On Wed, Feb 12, 2014 at 07:35:24PM +0200, Michael S. Tsirkin wrote:
On Wed, Feb 12, 2014 at 08:56:30AM -0800, Greg Kroah-Hartman wrote:
quoted
On Wed, Feb 12, 2014 at 06:38:21PM +0200, Michael S. Tsirkin wrote:
quoted
It is sometimes useful to get the value of the reference count after
decrement.
For example, vhost wants to execute some periodic cleanup operations
once number of references drops below a specific value, before it
reaches zero (for efficiency).
You should never care about what the value of the kref is, if you are
using it correctly :)

So I really don't want to add this function, as I'm sure people will use
it incorrectly.  You should only care if the reference drops to 0, if
not, then your usage doesn't really fit into the "kref" model, and so,
just use an atomic variable.
This happens when you have code that keeps
reference itself implicitly or explicitly.

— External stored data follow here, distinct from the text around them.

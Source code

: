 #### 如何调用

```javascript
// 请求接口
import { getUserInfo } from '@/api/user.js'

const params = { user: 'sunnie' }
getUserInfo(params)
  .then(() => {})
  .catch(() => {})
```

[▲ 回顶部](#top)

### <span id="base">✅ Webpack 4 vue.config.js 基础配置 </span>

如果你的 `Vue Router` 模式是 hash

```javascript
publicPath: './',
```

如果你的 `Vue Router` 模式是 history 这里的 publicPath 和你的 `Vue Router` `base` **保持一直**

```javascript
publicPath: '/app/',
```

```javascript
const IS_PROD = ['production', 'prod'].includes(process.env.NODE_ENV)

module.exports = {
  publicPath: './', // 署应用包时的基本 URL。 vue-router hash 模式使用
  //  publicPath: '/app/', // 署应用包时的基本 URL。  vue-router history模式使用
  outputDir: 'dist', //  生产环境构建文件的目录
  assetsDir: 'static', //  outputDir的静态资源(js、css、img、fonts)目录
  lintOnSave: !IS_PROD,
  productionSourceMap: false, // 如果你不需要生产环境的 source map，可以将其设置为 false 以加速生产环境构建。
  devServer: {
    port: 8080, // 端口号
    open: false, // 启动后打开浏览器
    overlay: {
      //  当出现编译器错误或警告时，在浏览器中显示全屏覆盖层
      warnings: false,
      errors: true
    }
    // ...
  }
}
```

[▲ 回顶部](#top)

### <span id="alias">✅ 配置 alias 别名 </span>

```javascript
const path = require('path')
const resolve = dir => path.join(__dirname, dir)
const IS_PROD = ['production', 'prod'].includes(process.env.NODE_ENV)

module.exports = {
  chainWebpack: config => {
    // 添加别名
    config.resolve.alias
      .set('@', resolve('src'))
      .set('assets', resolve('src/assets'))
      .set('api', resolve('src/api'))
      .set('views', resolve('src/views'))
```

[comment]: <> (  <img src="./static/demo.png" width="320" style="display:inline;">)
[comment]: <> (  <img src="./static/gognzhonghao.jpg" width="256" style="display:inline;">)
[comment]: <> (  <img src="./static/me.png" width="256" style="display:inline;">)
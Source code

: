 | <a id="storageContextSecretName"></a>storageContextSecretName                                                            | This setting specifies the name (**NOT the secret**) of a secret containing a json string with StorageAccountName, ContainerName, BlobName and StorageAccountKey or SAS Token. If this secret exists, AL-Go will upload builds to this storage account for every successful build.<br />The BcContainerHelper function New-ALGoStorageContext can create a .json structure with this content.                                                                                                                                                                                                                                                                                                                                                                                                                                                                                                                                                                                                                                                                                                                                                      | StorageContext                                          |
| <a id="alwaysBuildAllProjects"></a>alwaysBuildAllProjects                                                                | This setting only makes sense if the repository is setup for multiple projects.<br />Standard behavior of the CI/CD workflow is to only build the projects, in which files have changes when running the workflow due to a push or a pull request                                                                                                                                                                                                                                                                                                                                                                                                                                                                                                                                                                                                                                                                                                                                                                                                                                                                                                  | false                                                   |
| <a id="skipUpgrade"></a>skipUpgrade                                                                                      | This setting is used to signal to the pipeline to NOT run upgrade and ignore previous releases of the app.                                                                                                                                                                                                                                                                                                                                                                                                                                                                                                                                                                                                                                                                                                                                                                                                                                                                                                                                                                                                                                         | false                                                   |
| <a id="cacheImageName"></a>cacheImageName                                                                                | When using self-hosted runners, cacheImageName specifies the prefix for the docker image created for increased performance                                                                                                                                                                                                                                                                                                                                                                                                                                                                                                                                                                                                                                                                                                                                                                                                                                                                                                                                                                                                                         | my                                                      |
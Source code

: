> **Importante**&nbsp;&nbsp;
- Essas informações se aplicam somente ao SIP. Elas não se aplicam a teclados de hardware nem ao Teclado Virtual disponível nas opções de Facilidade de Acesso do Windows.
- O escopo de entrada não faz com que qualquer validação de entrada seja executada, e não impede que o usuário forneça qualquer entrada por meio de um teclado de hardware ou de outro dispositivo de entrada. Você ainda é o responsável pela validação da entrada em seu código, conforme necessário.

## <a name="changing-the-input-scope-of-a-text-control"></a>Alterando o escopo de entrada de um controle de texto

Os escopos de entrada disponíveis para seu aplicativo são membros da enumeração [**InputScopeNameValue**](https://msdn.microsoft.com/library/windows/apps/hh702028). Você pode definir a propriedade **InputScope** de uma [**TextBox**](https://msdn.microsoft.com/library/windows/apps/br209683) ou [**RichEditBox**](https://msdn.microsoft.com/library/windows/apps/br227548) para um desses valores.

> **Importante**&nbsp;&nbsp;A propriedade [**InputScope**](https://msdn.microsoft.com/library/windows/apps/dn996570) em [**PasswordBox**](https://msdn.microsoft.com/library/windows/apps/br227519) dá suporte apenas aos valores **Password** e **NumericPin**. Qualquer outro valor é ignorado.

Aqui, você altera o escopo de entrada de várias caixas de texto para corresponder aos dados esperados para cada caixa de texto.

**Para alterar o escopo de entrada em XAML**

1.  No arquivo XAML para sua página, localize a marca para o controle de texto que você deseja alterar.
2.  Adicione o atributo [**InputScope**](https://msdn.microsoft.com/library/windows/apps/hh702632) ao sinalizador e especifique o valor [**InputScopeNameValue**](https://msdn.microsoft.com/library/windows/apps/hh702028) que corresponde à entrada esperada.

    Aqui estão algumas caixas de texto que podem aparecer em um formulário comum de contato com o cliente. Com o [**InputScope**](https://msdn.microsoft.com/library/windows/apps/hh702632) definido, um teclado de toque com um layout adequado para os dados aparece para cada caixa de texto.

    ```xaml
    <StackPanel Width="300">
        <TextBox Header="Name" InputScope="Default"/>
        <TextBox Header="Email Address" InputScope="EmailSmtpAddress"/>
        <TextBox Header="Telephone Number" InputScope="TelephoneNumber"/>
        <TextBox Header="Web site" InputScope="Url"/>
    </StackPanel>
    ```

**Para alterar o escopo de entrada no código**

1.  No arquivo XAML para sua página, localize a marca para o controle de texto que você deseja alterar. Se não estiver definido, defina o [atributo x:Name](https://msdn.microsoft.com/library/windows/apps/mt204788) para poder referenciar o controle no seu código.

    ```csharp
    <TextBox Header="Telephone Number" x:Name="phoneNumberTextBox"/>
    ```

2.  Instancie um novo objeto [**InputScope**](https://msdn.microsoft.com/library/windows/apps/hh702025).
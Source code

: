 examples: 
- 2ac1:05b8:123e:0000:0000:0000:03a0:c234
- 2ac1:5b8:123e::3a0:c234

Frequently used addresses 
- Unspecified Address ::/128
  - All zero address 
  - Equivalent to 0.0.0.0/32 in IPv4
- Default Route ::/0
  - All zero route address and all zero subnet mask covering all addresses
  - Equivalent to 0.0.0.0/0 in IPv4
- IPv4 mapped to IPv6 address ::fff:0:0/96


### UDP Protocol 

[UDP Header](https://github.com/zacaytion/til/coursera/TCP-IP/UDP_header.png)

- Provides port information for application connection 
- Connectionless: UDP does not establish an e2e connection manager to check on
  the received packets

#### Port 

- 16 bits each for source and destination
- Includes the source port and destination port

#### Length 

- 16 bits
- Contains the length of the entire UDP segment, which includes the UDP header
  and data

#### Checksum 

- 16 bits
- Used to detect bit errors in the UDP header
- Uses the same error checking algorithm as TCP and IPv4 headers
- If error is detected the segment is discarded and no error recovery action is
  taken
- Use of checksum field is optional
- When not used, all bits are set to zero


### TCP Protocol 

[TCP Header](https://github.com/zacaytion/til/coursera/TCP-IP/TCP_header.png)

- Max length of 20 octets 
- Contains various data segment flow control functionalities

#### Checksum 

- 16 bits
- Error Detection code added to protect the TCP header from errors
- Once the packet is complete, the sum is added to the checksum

	foo(struct kref *k, int bar) {

	sub = kref_sub(k)

	if (sub == 1)
		FOO(k, bar) /* Here I am the only one
			       with a reference */
Why do you care if you are the only one with a reference?

If you do, then just don't grab that reference and do the work in the
cleanup callback :)
	}

	kref_get(k)
	foo(k, bar);
	....
	kref_put(k)

Why not do FOO in destructor you ask?
Absolutely but this will be called much later.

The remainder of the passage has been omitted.